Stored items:
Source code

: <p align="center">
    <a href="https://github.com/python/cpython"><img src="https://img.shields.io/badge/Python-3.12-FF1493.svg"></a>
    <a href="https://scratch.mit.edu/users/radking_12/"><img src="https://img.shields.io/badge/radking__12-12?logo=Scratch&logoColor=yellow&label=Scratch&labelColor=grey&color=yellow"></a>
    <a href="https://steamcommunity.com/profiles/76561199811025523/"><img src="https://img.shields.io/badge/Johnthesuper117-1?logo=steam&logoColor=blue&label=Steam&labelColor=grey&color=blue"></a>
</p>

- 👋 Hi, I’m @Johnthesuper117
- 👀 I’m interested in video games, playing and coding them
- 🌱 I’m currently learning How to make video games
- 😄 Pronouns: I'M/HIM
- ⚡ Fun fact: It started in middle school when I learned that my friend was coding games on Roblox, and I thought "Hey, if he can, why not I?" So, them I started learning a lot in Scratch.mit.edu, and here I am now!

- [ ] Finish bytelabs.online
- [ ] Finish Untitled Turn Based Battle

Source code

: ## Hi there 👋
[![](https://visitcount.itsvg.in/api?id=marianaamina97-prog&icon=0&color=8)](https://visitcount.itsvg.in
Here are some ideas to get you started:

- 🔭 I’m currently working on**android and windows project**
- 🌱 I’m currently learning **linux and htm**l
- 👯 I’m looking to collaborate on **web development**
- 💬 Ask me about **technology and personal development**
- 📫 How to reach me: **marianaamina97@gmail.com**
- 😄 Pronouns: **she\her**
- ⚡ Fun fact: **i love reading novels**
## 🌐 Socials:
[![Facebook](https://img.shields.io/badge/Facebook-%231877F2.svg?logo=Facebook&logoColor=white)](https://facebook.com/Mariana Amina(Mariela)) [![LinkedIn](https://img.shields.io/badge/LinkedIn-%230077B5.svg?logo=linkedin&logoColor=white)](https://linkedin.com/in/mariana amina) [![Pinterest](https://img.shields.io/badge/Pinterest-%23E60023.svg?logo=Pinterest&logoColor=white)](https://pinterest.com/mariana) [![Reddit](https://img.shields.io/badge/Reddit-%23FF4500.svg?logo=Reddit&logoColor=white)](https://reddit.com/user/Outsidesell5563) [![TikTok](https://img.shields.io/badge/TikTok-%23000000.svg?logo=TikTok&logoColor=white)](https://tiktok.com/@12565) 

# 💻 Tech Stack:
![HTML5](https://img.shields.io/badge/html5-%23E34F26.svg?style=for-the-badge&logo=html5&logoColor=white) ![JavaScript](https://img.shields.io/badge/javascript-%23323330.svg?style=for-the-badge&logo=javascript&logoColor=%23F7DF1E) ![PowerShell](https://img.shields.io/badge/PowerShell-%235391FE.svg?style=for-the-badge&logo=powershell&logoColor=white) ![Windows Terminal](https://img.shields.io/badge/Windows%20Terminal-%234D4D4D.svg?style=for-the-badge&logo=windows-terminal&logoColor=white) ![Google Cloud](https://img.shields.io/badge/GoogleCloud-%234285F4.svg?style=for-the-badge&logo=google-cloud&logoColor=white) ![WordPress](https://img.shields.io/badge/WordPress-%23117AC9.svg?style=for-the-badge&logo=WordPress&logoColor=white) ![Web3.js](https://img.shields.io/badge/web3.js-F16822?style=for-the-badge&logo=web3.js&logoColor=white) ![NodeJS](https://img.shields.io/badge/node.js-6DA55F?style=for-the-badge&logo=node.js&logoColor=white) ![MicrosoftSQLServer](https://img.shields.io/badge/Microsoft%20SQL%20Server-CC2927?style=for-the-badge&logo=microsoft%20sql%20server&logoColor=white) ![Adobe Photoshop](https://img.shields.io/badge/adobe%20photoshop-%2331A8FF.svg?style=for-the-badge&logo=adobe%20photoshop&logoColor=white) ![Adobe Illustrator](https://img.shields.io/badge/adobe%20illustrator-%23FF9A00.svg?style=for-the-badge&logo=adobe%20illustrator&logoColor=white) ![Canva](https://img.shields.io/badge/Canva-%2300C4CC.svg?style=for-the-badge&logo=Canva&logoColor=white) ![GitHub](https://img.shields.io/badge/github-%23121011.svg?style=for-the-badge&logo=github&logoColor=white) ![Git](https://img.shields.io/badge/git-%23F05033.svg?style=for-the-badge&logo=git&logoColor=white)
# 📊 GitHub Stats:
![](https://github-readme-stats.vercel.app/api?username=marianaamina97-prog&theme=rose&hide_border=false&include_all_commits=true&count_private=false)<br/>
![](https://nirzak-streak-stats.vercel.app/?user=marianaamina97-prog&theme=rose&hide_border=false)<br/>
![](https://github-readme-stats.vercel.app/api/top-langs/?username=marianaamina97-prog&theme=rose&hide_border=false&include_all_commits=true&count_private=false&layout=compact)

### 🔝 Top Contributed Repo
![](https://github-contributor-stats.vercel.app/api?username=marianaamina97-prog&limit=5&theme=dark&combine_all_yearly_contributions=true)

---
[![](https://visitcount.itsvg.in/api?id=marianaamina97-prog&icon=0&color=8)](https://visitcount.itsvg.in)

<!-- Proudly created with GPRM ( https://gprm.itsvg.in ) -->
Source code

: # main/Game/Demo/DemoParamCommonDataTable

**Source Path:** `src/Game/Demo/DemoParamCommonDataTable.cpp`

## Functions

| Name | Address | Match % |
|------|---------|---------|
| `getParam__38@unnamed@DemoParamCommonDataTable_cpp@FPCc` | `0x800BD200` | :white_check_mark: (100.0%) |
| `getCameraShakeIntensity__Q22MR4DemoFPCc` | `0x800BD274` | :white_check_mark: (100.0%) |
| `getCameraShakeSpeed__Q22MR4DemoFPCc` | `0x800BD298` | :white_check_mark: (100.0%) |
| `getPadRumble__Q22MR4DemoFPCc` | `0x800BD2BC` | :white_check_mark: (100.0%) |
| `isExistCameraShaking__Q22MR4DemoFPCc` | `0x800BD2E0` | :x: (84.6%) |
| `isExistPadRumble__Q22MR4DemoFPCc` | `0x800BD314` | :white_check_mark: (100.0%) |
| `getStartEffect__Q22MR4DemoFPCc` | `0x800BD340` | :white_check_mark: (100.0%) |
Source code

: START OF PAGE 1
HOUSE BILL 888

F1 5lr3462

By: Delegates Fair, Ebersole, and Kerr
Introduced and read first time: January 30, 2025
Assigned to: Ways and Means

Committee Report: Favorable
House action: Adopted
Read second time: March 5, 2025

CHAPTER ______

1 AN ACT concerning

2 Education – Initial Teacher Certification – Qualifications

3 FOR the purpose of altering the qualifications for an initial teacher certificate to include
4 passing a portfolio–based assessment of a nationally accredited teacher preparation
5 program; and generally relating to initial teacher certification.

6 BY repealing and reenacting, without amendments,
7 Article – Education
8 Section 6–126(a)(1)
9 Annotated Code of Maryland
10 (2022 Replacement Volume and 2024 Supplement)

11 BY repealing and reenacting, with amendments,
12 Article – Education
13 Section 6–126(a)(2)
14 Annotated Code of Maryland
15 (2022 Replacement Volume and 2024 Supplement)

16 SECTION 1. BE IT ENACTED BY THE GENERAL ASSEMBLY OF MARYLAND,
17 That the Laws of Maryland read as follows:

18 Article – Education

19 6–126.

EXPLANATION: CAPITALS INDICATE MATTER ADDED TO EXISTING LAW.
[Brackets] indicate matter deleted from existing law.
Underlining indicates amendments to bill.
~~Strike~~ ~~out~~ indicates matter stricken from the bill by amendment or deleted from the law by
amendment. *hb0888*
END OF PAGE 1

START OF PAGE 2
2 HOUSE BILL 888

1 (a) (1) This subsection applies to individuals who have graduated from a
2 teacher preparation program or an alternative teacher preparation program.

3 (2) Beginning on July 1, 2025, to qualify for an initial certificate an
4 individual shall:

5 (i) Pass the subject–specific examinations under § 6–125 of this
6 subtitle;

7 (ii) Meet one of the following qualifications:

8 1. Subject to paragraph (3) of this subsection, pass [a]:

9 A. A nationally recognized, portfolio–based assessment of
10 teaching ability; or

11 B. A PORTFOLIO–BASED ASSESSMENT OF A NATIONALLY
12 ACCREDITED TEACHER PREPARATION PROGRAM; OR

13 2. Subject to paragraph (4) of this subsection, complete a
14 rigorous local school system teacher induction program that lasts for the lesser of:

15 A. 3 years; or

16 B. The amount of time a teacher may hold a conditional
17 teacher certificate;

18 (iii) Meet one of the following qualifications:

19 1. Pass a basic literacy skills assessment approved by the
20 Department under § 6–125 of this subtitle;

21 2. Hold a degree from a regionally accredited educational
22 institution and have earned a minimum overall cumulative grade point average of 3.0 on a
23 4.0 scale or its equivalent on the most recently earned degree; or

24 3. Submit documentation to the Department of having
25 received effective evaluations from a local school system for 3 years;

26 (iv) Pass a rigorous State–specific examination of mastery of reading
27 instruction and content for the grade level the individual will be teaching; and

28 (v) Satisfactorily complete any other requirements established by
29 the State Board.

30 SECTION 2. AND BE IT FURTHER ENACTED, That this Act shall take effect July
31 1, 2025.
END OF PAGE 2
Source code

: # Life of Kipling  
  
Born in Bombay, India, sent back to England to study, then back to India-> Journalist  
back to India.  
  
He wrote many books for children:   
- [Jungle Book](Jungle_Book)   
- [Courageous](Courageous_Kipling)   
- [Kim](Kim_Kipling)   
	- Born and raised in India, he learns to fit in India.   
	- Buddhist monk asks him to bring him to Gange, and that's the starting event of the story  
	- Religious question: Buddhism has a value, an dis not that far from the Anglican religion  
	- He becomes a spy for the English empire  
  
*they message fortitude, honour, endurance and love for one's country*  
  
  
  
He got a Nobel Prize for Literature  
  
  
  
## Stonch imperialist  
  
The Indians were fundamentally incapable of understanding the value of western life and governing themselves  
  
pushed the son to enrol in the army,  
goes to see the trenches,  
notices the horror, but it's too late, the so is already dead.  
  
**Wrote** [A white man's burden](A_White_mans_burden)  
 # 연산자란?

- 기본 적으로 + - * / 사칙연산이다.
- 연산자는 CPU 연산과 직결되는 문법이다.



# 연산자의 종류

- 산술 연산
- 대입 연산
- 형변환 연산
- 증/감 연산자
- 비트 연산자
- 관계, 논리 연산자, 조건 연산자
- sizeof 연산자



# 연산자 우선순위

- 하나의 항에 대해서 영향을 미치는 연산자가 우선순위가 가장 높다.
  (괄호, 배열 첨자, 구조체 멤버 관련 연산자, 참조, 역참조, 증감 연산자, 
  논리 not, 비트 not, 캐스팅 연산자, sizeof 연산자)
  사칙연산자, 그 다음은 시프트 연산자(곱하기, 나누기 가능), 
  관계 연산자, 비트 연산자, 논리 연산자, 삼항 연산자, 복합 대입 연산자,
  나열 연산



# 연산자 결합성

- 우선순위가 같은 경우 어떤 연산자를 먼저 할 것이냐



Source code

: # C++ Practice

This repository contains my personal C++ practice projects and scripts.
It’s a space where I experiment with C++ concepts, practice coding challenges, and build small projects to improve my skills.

WHAT IS BEING ASKED: Repeat exactly the lines above from the one with "- Buddhist monk" up to and including the one with "He got a Nobel Prize for Literature". No other line belongs in the reply.

RESPONSE:
	- Buddhist monk asks him to bring him to Gange, and that's the starting event of the story  
	- Religious question: Buddhism has a value, an dis not that far from the Anglican religion  
	- He becomes a spy for the English empire  
  
*they message fortitude, honour, endurance and love for one's country*  
  
  
  
He got a Nobel Prize for Literature  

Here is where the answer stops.